Top of Data extract

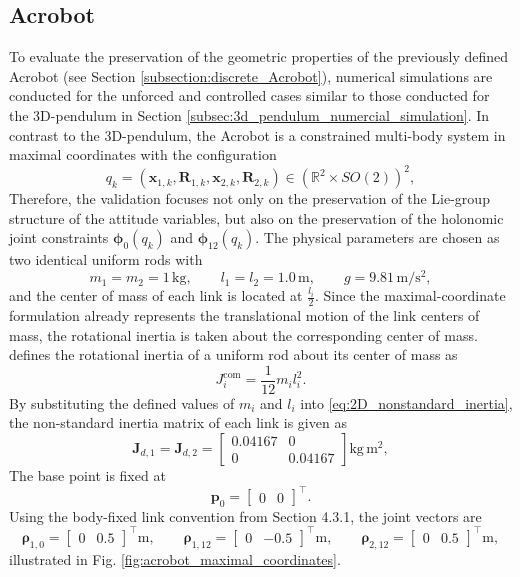 \subsection{Acrobot}
\label{subsec:evaluation_acrobot}

To evaluate the preservation of the geometric properties of the previously defined Acrobot (see Section \ref{subsection:discrete_Acrobot}), 
numerical simulations are conducted for the unforced and controlled cases similar to those conducted for the 3D-pendulum 
in Section \ref{subsec:3d_pendulum_numercial_simulation}. 
In contrast to the 3D-pendulum, the Acrobot is a constrained multi-body system in maximal coordinates with the configuration 
\[
q_k =
\left(
\bm{x}_{1,k},
\bm{R}_{1,k},
\bm{x}_{2,k},
\bm{R}_{2,k}
\right)
\in
\left(\mathbb{R}^{2}\times SO(2)\right)^2 ,
\]
Therefore, the validation focuses not only on the preservation of the Lie-group structure of the attitude variables, but also on the preservation of the holonomic joint constraints $\bm{\phi}_0(q_k)$ and $\bm{\phi}_{12}(q_k)$. 
The physical parameters are chosen as two identical uniform rods with
\[
    m_1=m_2=1\,\mathrm{kg},
    \qquad
    l_1=l_2=1.0\,\mathrm{m},
    \qquad
    g=9.81\,\mathrm{m/s^2},
\]
and the center of mass of each link is located at $\frac{l_i}{2}$.
Since the maximal-coordinate formulation already represents the translational
motion of the link centers of mass, the rotational inertia is taken about the
corresponding center of mass. \cite{Benacquista2018ClassicalMechanics} defines
the rotational inertia of a uniform rod about its center of mass as
\[
    J_i^{\mathrm{com}}
    =
    \frac{1}{12}m_i l_i^2.
\]
By substituting the defined values of $m_i$ and $l_i$ into \eqref{eq:2D_nonstandard_inertia},
the non-standard inertia matrix of each link is given as
\[
    \bm{J}_{d,1}
    =
    \bm{J}_{d,2}
    =
    \begin{bmatrix}
        0.04167 & 0\\
        0 & 0.04167
    \end{bmatrix}
    \mathrm{kg\,m^2},
\]
The base point is fixed at
\[
    \bm{p}_0 =
    \begin{bmatrix}
        0 & 0
    \end{bmatrix}^{\top}.
\]
Using the body-fixed link convention from Section 4.3.1, the joint vectors are
\[
\bm{\rho}_{1,0}
=
\begin{bmatrix}
0 & 0.5
\end{bmatrix}^{\top}\mathrm{m},
\qquad
\bm{\rho}_{1,12}
=
\begin{bmatrix}
0 & -0.5
\end{bmatrix}^{\top}\mathrm{m},
\qquad
\bm{\rho}_{2,12}
=
\begin{bmatrix}
0 & 0.5
\end{bmatrix}^{\top}\mathrm{m},
\]
illustrated in Fig. \ref{fig:acrobot_maximal_coordinates}.

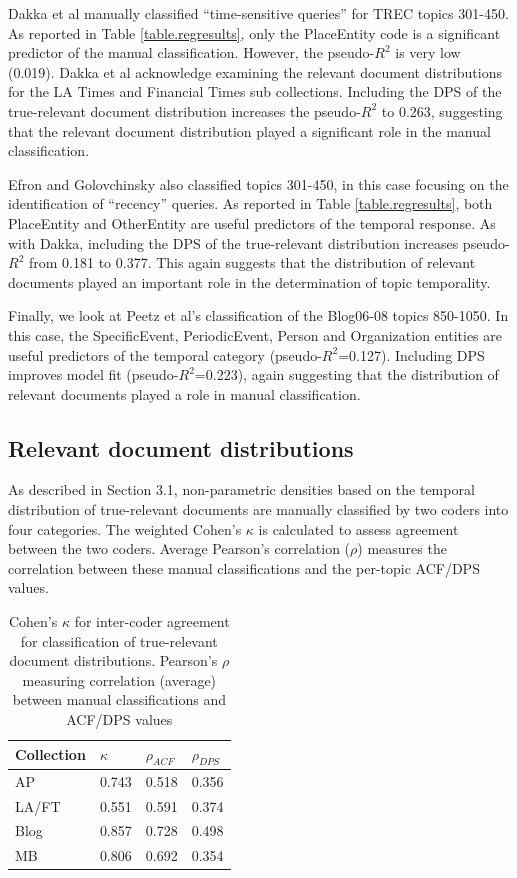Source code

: \documentclass{sig-alternate-05-2015}
\begin{document}
Dakka et al manually classified ``time-sensitive queries'' for TREC topics 301-450. As reported in Table \ref{table.regresults}, only the PlaceEntity code is a significant predictor of the manual classification. However, the pseudo-$R^2$ is very low (0.019).  Dakka et al acknowledge examining the relevant document distributions for the LA Times and Financial Times sub collections.  Including the DPS of the true-relevant document distribution increases the pseudo-$R^2$ to 0.263, suggesting that the relevant document distribution played a significant role in the manual classification.

Efron and Golovchinsky also classified topics 301-450, in this case focusing on the identification of ``recency'' queries. As reported in Table \ref{table.regresults}, both PlaceEntity and OtherEntity are useful predictors of the temporal response. As with Dakka, including the DPS of the true-relevant distribution increases pseudo-$R^2$ from 0.181 to 0.377. This again suggests that the distribution of relevant documents played an important role in the determination of topic temporality.

Finally, we look at Peetz et al's classification of the Blog06-08 topics 850-1050. In this case, the SpecificEvent, PeriodicEvent, Person and Organization entities are useful predictors of the temporal category (pseudo-$R^2$=0.127). Including DPS  improves model fit (pseudo-$R^2$=0.223), again suggesting that the distribution of relevant documents played a role in manual classification.

\subsection{Relevant document distributions}

As described in Section 3.1, non-parametric densities based on the temporal distribution of true-relevant documents are manually classified by two coders into four categories.  The weighted Cohen's $\kappa$ is calculated to assess agreement between the two coders.  Average Pearson's correlation ($\rho$) measures the correlation between these manual classifications and the per-topic ACF/DPS values.  

\begin{table}
\scriptsize
\centering
\begin{tabular}{| l | l | l | l | } \hline
\bf{Collection} & \bf{$\kappa$}  & \bf{$\rho_{ACF}$} & \bf{$\rho_{DPS}$} \\ \hline
AP 	   & 0.743 & 0.518 & 0.356 \\ \hline
LA/FT & 0.551 & 0.591 & 0.374 \\ \hline
Blog    & 0.857 & 0.728 & 0.498 \\ \hline
MB      & 0.806 & 0.692 & 0.354 \\ \hline 
\end{tabular}
\caption{\small Cohen's $\kappa$ for inter-coder agreement for classification of true-relevant document distributions. Pearson's $\rho$ measuring correlation (average) between manual classifications and ACF/DPS values}
\vspace{-.75em}
\label{table.cor}
\end{table}
\end{document}
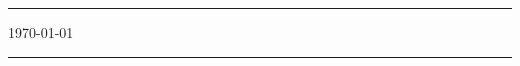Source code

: \addCoverBg
\begin{center}
	{	
		\rule{\textwidth}{.5pt}   
		\vspace{0.2\textheight}  
		
		
		\vspace{0.1\textheight}  %
		
		
		{\songti \theAuthorName}
		
		\vfill
		{\large \today}
		
		\rule{\textwidth}{.5pt}
	}
\end{center}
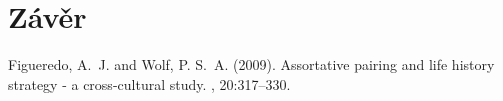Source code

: \documentclass[12pt]{article} %
\begin{document}







\section{Závěr} %

\lipsum[12-13]


\begin{thebibliography}{99} %

Figueredo, A.~J. and Wolf, P. S.~A. (2009).
\newblock Assortative pairing and life history strategy - a cross-cultural
  study.
, 20:317--330.
 
\end{thebibliography}

\end{document}
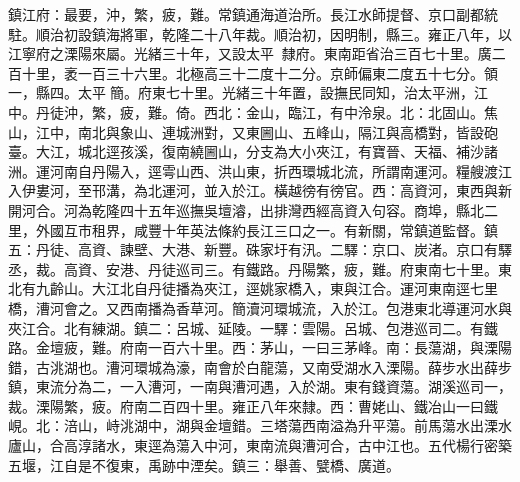 \begin{pinyinscope}
鎮江府：最要，沖，繁，疲，難。常鎮通海道治所。長江水師提督、京口副都統駐。順治初設鎮海將軍，乾隆二十八年裁。順治初，因明制，縣三。雍正八年，以江寧府之溧陽來屬。光緒三十年，又設太平，隸府。東南距省治三百七十里。廣二百十里，袤一百三十六里。北極高三十二度十二分。京師偏東二度五十七分。領一，縣四。太平簡。府東七十里。光緒三十年置，設撫民同知，治太平洲，江中。丹徒沖，繁，疲，難。倚。西北：金山，臨江，有中泠泉。北：北固山。焦山，江中，南北與象山、連城洲對，又東圌山、五峰山，隔江與高橋對，皆設砲臺。大江，城北逕孩溪，復南繞圌山，分支為大小夾江，有寶晉、天福、補沙諸洲。運河南自丹陽入，逕雩山西、洪山東，折西環城北流，所謂南運河。糧艘渡江入伊婁河，至邗溝，為北運河，並入於江。橫越徬有徬官。西：高資河，東西與新開河合。河為乾隆四十五年巡撫吳壇濬，出排灣西經高資入句容。商埠，縣北二里，外國互市租界，咸豐十年英法條約長江三口之一。有新關，常鎮道監督。鎮五：丹徒、高資、諫壁、大港、新豐。硃家圩有汛。二驛：京口、炭渚。京口有驛丞，裁。高資、安港、丹徒巡司三。有鐵路。丹陽繁，疲，難。府東南七十里。東北有九齡山。大江北自丹徒播為夾江，逕姚家橋入，東與江合。運河東南逕七里橋，漕河會之。又西南播為香草河。簡瀆河環城流，入於江。包港東北導運河水與夾江合。北有練湖。鎮二：呂城、延陵。一驛：雲陽。呂城、包港巡司二。有鐵路。金壇疲，難。府南一百六十里。西：茅山，一曰三茅峰。南：長蕩湖，與溧陽錯，古洮湖也。漕河環城為濠，南會於白龍蕩，又南受湖水入溧陽。薛步水出薛步鎮，東流分為二，一入漕河，一南與漕河遇，入於湖。東有錢資蕩。湖溪巡司一，裁。溧陽繁，疲。府南二百四十里。雍正八年來隸。西：曹姥山、鐵冶山一曰鐵峴。北：涪山，峙洮湖中，湖與金壇錯。三塔蕩西南溢為升平蕩。前馬蕩水出溧水廬山，合高淳諸水，東逕為蕩入中河，東南流與漕河合，古中江也。五代楊行密築五堰，江自是不復東，禹跡中湮矣。鎮三：舉善、甓橋、廣道。


\end{pinyinscope}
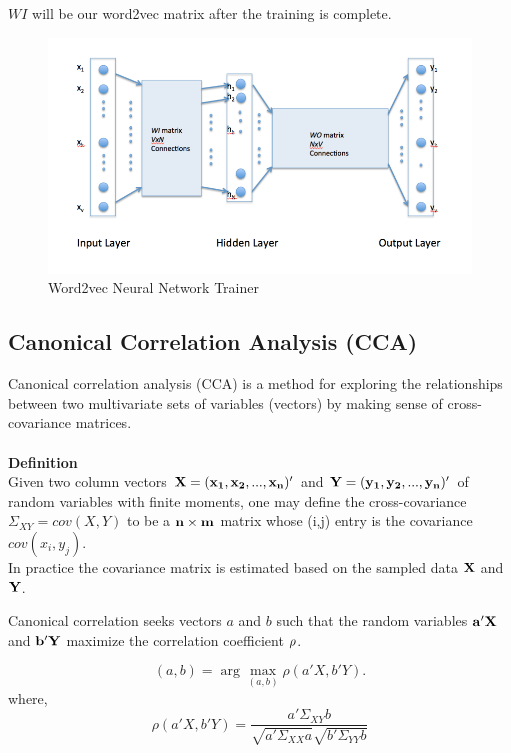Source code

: \documentclass{article} %
\begin{document}
	$WI$ will be our word2vec matrix after the training is complete.
	
	\begin{figure}[H]
		\begin{center}
			\includegraphics[scale = 0.6]{Figures/word2vecNN.png}
			\caption{Word2vec Neural Network Trainer}
			\label{fig:word2vecNN}
		\end{center}
	\end{figure}
	
	\subsection{Canonical Correlation Analysis (CCA)}
	
	Canonical correlation analysis (CCA) is a method for exploring the relationships between two multivariate sets of variables (vectors) by making sense of cross-covariance matrices.
	\\\\
	{\bf Definition}\\
	Given two column vectors $\bf{{X} = (x_1, x_2,..., x_n)'}$ and  $\bf{{Y} = (y_1, y_2,..., y_n)'}$ of random variables with finite moments, one may define the cross-covariance ${\Sigma_{XY}} = cov({X},{Y})$ to be a ${{\bf n}\times{\bf m}}$ matrix whose (i,j) entry is the covariance $cov(x_i,y_j)$.\\
	In practice the covariance matrix is estimated based on the sampled data $\bf{X}$ and $\bf{Y}$.\cite{ccadefn}
	
	
	Canonical correlation seeks vectors ${a}$ and ${b}$ such that the random variables $\bf{a'X}$ and $\bf{b'Y}$ maximize the correlation coefficient ${\bf \rho}$.
	
	\begin{equation}
	(a,b) = \arg \max_{(a,b)} {\rho}({a'X},{b'Y}).
	\end{equation}
	where,
	\begin{equation}	
	\rho({a'X},{b'Y}) = \frac{a' \Sigma_{XY} b}{\sqrt{a'\Sigma_{XX}a}\sqrt{b'\Sigma_{YY}b}}	
	\end{equation}
	
\end{document}
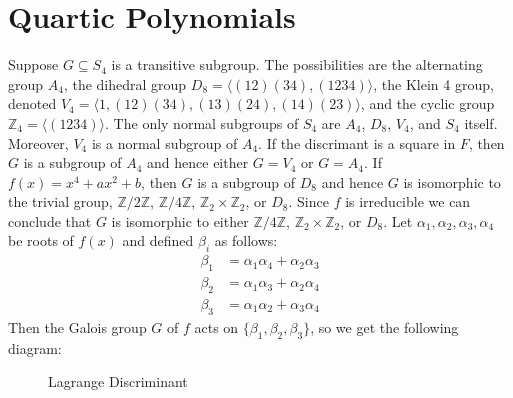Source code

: \documentclass{article}                                                        %
\begin{document}
    \section{Quartic Polynomials}
        Suppose $G\subseteq{S}_{4}$ is a transitive subgroup. The possibilities
        are the alternating group $A_{4}$, the dihedral group
        $D_{8}=\langle(12)(34),(1234)\rangle$, the Klein 4 group, denoted
        $V_{4}=\langle{1},(12)(34),(13)(24),(14)(23)\rangle$, and the cyclic
        group $\mathbb{Z}_{4}=\langle{(1234)}\rangle$. The only normal subgroups
        of $S_{4}$ are $A_{4}$, $D_{8}$, $V_{4}$, and $S_{4}$ itself. Moreover,
        $V_{4}$ is a normal subgroup of $A_{4}$. If the discrimant is a square
        in $F$, then $G$ is a subgroup of $A_{4}$ and hence either $G=V_{4}$ or
        $G=A_{4}$. If $f(x)=x^{4}+ax^{2}+b$, then $G$ is a subgroup of $D_{8}$
        and hence $G$ is isomorphic to the trivial group,
        $\mathbb{Z}/2\mathbb{Z}$, $\mathbb{Z}/4\mathbb{Z}$,
        $\mathbb{Z}_{2}\times\mathbb{Z}_{2}$, or $D_{8}$. Since $f$ is
        irreducible we can conclude that $G$ is isomorphic to either
        $\mathbb{Z}/4\mathbb{Z}$, $\mathbb{Z}_{2}\times\mathbb{Z}_{2}$, or
        $D_{8}$. Let $\alpha_{1},\alpha_{2},\alpha_{3},\alpha_{4}$ be roots of
        $f(x)$ and defined $\beta_{i}$ as follows:
        \begin{subequations}
            \begin{align}
                \beta_{1}&=\alpha_{1}\alpha_{4}+\alpha_{2}\alpha_{3}\\
                \beta_{2}&=\alpha_{1}\alpha_{3}+\alpha_{2}\alpha_{4}\\
                \beta_{3}&=\alpha_{1}\alpha_{2}+\alpha_{3}\alpha_{4}
            \end{align}
        \end{subequations}
        Then the Galois group $G$ of $f$ acts on
        $\{\beta_{1},\beta_{2},\beta_{3}\}$, so we get the following diagram:
        \begin{figure}[H]
            \centering
            \captionsetup{type=figure}
            \caption{Lagrange Discriminant}
        \end{figure}
\end{document}

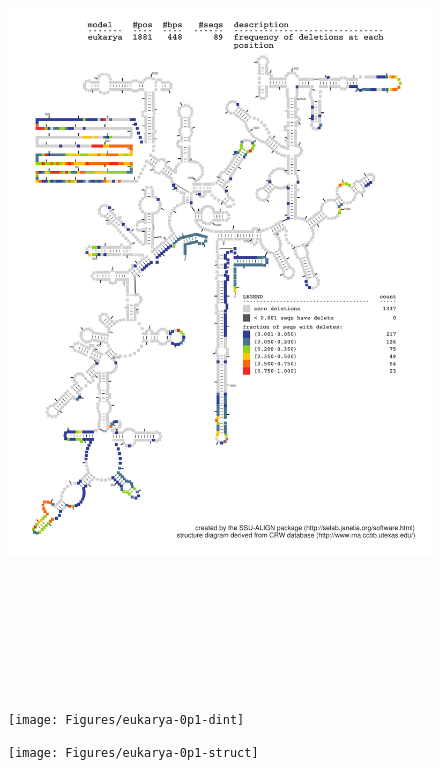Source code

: \begin{figure}
\includegraphics[height=8.5in]{Figures/eukarya-0p1-dall}
\label{fig:eukinfo}
\end{figure}

\newpage

\begin{figure}
\texttt{[image: Figures/eukarya-0p1-dint]}
\label{fig:eukinfo}
\end{figure}

\newpage

\begin{figure}
\texttt{[image: Figures/eukarya-0p1-struct]}
\label{fig:eukinfo}
\end{figure}






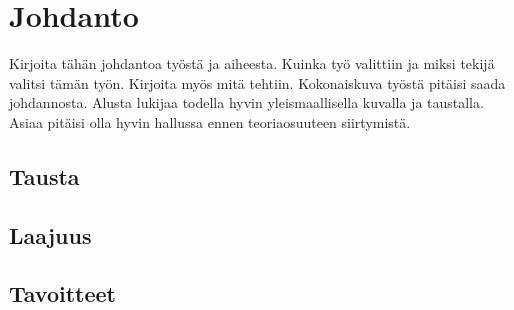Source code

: \chapter{Johdanto}
\label{ch:johdanto}
\begin{it}
	Kirjoita tähän johdantoa työstä ja aiheesta. Kuinka työ valittiin ja miksi tekijä valitsi tämän työn. Kirjoita myös mitä tehtiin. Kokonaiskuva työstä pitäisi saada johdannosta. Alusta lukijaa todella hyvin yleismaallisella kuvalla ja taustalla. Asiaa pitäisi olla hyvin hallussa ennen teoriaosuuteen siirtymistä.
\end{it}

\section{Tausta}

\section{Laajuus}

\section{Tavoitteet}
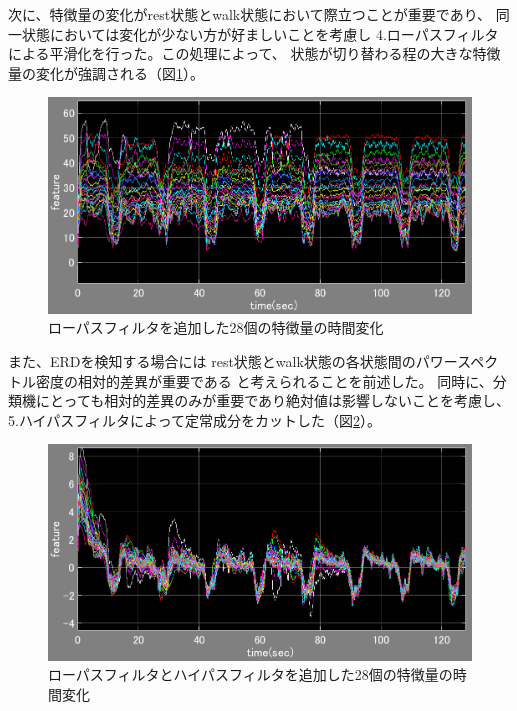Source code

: 次に、特徴量の変化がrest状態とwalk状態において際立つことが重要であり、
同一状態においては変化が少ない方が好ましいことを考慮し
4.ローパスフィルタによる平滑化を行った。この処理によって、
状態が切り替わる程の大きな特徴量の変化が強調される（図\ref{fig:lfilterERD}）。
\begin{figure}[p]
    \centering
    \includegraphics[width=13cm]{images/feature_sub1_l.png}
    \caption{ローパスフィルタを追加した28個の特徴量の時間変化}
    \label{fig:lfilterERD}
\end{figure}

また、ERDを検知する場合には
rest状態とwalk状態の各状態間のパワースペクトル密度の相対的差異が重要である
と考えられることを前述した。
同時に、分類機にとっても相対的差異のみが重要であり絶対値は影響しないことを考慮し、
5.ハイパスフィルタによって定常成分をカットした（図\ref{fig:filterERD}）。

\begin{figure}[p]
    \centering
    \includegraphics[width=13cm]{images/feature_sub1.png}
    \caption{ローパスフィルタとハイパスフィルタを追加した28個の特徴量の時間変化}
    \label{fig:filterERD}
\end{figure}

Bottom of Data extract

▸ Your task: When a line holds the string "left", pull it out of the listing.

▸ Solution for this exercise:
\left(
\left(\mathbb{R}^{2}\times SO(2)\right)^2 ,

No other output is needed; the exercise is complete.